SWAR implementation of (some #'zerop ...)

SWAR (SIMD Within A Register) codes can portably express short-vector parallelism for operations on small packed data (e.g. byte or even nybble vectors). A trivial application of the technique is when we test whether any bit in a word is set (equal to 1) by comparing the whole word against 0. Obviously, that also work to test whether any field (of arbitrary width) is not filled with 0. This document, from 1997, provides a fairly clear and complete overview.

Just like testing whether any bit is set, it is easy to find whether some bit is not set (it's simply the opposite of whether every bit in the word is set). Things are more complex when the data are wider than a single bit (but obviously narrower than a full word). I found a short implementation (and barely tested it), but it might be possible to do even shorter. Skip to the series of asterisks if you want to solve that puzzle (to efficiently find whether any field in a sequence of data, itself packed into a single word, is 0) yourself.

To simplify the description, I'll assume that we're working with 4-bit-wide fields. It should be clear how the code can be adapted to other widths or even mixed widths.

Let x = aaaabbbbccccdddd... be the input.

1. x' = x | (x >> 1). The first bit in each field is now, for our purposes, noise. However, some of the remaining 3 bits are now non-zero iff some the original 4 were.

2. ones = x' & ~0x8888.... The noise bits are masked out.

3. borrow = 0x8888... - ones. The first bit of each field in borrow is 0 iff some of the 3 other bits in ones aren't (iff some of the 4 bits in x weren't).

4. result = borrow & 0x8888... is zero iff the first bit of every field in borrow is 0 (iff every field in x was non-null).

And, finally, that is easy to test for, a word at a time. In the end, it takes 5 (hopelessly serial) operations (>>, |, &, - and &) and a conditional branch.

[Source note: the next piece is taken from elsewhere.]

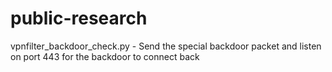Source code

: # public-research

vpnfilter_backdoor_check.py - Send the special backdoor packet and listen on port 443 for the backdoor to connect back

**** Testing whether any field in a word is filled with 0 may seem incredibly obscure. Apart from (some #'zerop [packed-unboxed-vector]), what use is there for such code sequences? One trick is to exploit xor. xor lets us compare multiple fields at a time: a field is 0 in a xor b iff the corresponding fields in a and b are identical (bit for bit). Now that we can determine when at least one pair of fields is equal, it's simple to implement, e.g., default FIND on specialised vectors without having to test each datum separately (until the very end, when we know that one of the pairs is equal, but not which). As usual, a full implementation, capable of dealing with :start, :end and displaced vectors is a lot more work.